Additionally, exploring various pathways for the synergistic transformation of digital greening is essential for boosting urban economic resilience. This includes developing long-term mechanisms that improve labour employment, upgrade industrial structures and promote green technology innovation. Enhancing the labour market through effective talent training and recruitment systems is crucial. Encouraging talent mobility, ensuring the optimal allocation and use of human resources and improving the adaptability of the workforce to market demands will support high-quality employment. Furthermore, a strong industrial system should be built through well-designed industrial policies, focusing on specialisation and integration. This will foster the optimisation and upgrading of industrial and supply chains, advancing the rationalisation and modernisation of the industrial structure. Increased support for green innovation is also key. By strengthening the scientific research system, offering better incentives, promoting green research activities and investing more in research and development, green innovation can be significantly advanced.

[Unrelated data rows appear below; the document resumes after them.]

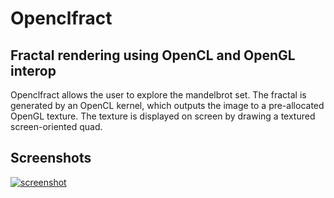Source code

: Openclfract
============

## Fractal rendering using OpenCL and OpenGL interop

Openclfract allows the user to explore the mandelbrot set. The fractal is generated by an OpenCL kernel,
which outputs the image to a pre-allocated OpenGL texture. The texture is displayed on screen by drawing a
textured screen-oriented quad.

Screenshots
-----------

[![screenshot](https://bitbucket.org/naamakala/openclfract/raw/2eab9d104cecdb8cbc7f7f1f85475f13629a3afc/images/openclfract.jpg)](https://bitbucket.org/naamakala/openclfract/raw/2eab9d104cecdb8cbc7f7f1f85475f13629a3afc/images/openclfract.jpg)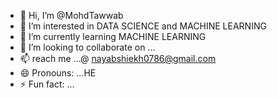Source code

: - 👋 Hi, I’m @MohdTawwab
- 👀 I’m interested in DATA SCIENCE and MACHINE LEARNING
- 🌱 I’m currently learning MACHINE LEARNING
- 💞️ I’m looking to collaborate on ...
- 📫 reach me ...@ nayabshiekh0786@gmail.com
- 😄 Pronouns: ...HE
- ⚡ Fun fact: ...

<!---
MohdTawwab/MohdTawwab is a ✨ special ✨ repository because its `README.md` (this file) appears on your GitHub profile.
You can click the Preview link to take a look at your changes.
--->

Finally, it is crucial to develop targeted policies that align with the specific development characteristics of cities, offering sufficient external support for urban economic resilience. In terms of human capital, this includes strengthening talent training and recruitment, increasing education investment and developing a skilled workforce. These efforts will provide the necessary human resources to bolster urban economic resilience. Financially, there should be more capital investment in the ‘Broadband China’ and ‘Low-Carbon Cities’ pilot projects, alongside optimised tax policies and additional incentives to encourage public participation in the digital greening transition. Materially, greater investment in infrastructure development is needed to enhance the digital and intelligent capabilities of cities. Strengthening supporting infrastructure and leveraging resource advantages will provide the material foundation required for the coordinated transformation towards digital greening.